Développement de l'enfant

Dans son dernier ouvrage - Nos garçons en danger !, éd. Flammarion -, le pédopsychiatre Stéphane Clerget montre comment l’école et la famille, en les privant parfois de figures masculines auxquelles s’identifier, a fragilisé les garçons. Dès lors, trop souvent, ils cherchent la virilité du côté de la transgression et de la violence.
Le titre de votre dernier ouvrage est alarmiste. Pourquoi affirmez-vous que les garçons sont « en danger » ?
Stéphane Clerget : « Parce que les garçons sont aujourd'hui plus vulnérables que les filles, c'est un fait qu'on a tendance à sous-estimer dans la recherche comme dans la prise en charge. Il y a là des facteurs physiologiques, qui ont toujours existé. Les garçons sont plus nombreux à naître prématurément et, partant de là, sont plus touchés par la mortalité infantile. Pendant les trois premières années, ils accusent un retard à tous les stades du langage. Plus tard, ils sont davantage immatures et pas seulement dans la période de puberté, qu'ils vivent avec un décalage de deux ans en moyenne, ce qui n'est pas sans produire un écart en termes de compétences cognitives. On pourrait ajouter que les garçons sont davantage concernés par les accidents ou le suicide, qu’ils sont plus nombreux à décrocher de l’école ou à s’orienter vers les filières d’études courtes, qu’ils représentent la quasi-totalité de la population carcérale (ndlr : en Belgique, les hommes sont quasiment vingt fois plus nombreux que les femmes en prison). »

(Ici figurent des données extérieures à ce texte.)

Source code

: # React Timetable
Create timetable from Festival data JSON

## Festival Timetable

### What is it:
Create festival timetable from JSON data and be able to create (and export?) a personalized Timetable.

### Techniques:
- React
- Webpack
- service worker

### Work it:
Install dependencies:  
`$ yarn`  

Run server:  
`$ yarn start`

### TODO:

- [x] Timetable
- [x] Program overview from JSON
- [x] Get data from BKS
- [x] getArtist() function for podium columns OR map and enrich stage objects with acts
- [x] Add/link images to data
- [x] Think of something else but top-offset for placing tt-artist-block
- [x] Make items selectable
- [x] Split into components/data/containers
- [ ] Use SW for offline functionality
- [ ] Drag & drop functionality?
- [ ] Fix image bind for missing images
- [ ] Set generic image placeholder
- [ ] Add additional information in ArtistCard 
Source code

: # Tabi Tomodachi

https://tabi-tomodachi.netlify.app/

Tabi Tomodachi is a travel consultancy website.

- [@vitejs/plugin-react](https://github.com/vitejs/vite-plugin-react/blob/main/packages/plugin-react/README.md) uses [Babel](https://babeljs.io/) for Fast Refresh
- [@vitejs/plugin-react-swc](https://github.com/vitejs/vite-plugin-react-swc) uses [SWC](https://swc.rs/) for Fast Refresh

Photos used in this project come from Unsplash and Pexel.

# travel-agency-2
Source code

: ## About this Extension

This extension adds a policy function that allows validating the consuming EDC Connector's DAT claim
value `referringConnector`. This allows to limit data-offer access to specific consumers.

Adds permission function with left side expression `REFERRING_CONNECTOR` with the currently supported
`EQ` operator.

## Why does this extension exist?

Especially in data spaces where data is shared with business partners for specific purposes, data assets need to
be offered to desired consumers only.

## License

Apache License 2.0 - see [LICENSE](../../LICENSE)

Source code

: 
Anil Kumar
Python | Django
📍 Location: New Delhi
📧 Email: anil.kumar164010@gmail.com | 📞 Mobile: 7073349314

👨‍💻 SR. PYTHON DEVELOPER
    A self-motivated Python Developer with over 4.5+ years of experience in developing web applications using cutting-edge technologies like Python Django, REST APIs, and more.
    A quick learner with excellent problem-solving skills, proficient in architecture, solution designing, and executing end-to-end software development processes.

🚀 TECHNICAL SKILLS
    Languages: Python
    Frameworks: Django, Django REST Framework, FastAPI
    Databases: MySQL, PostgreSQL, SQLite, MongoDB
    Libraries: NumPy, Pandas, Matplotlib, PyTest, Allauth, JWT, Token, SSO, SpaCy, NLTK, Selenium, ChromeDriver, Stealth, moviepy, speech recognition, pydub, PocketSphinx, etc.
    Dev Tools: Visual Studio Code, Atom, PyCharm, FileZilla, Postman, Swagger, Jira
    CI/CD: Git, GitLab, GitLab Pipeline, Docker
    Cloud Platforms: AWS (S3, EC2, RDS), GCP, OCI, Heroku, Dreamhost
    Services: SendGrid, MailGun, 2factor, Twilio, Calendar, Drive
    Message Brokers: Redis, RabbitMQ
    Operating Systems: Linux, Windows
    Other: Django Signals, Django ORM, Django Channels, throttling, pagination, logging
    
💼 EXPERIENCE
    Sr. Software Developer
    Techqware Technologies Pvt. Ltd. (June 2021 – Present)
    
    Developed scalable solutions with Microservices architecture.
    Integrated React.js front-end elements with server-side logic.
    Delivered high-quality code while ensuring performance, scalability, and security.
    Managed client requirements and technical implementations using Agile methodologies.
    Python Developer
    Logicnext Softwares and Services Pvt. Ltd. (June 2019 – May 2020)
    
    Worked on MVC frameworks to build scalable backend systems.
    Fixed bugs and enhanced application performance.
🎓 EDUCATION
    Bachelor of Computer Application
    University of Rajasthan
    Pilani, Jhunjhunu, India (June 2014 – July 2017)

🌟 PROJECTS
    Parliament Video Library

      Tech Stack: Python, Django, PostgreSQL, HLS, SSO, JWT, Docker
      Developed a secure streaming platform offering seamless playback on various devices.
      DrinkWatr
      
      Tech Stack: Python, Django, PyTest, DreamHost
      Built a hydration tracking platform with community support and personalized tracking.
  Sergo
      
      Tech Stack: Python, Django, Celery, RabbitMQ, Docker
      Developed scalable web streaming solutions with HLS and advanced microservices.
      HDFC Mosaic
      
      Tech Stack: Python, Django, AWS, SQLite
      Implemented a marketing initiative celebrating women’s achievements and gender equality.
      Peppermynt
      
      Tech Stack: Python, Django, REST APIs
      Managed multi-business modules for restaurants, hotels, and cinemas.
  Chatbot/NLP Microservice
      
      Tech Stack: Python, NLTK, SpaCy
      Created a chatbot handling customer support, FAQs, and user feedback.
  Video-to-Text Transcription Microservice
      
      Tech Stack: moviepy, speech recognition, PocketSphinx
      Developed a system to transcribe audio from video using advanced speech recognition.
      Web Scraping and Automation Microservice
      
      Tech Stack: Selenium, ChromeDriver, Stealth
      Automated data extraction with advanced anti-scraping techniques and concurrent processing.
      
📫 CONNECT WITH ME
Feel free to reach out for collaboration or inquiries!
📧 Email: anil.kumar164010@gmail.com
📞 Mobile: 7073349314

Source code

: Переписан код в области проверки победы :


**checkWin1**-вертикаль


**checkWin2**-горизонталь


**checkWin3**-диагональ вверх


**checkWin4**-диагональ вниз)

Tout cela n’est pas nouveau…
S. C. : « C’est vrai. Mais ces éléments se conjuguent à d’autres phénomènes plus récents. De plus en plus d’enfants évoluent désormais dans un univers très largement féminin. À l’école, pendant de longues années, ils ne croisent quasiment que des femmes, alors que longtemps, l’enseignement - contrairement aux métiers de la petite enfance - était dans une large mesure l’apanage des hommes et que la figure du maître était quasiment aussi virile que celle du soldat. Aujourd’hui, les valeurs de l’école sont perçues comme manquant de virilité. Aux yeux de la plupart des garçons, la lecture apparaît comme ‘un truc de filles’. Et nombre d’entre eux estiment qu’il est normal qu’une de leurs camarades soit première de la classe. Il ne s’agit pas là de regretter que les filles aient rattrapé le retard scolaire qui pouvait être le leur jusque dans les années 1970 - on leur faisait souvent sentir jusqu’alors que les garçons étaient plus intelligents ou du moins on nourrissait moins d’ambitions à leur égard -, mais il faut arrêter de donner aux garçons l’impression que l’école n’est pas faite pour eux. Ou que certaines matières seulement - les sciences, notamment - leur sont destinées. À défaut, beaucoup ont tendance à chercher ailleurs des modèles de virilité, des modèles machistes, ceux des rappeurs notamment, liés à la transgression, à la violence, voire à la délinquance. On se dit trop facilement que ces dérives sont ‘constitutionnelles’, liées à la nature même des garçons. En tout cas, cela ne devrait pas nous dispenser de nous interroger sur le fonctionnement de nos institutions, au premier rang desquelles l’école. »
Faut-il revenir sur le principe de mixité, du moins de l’aménager ?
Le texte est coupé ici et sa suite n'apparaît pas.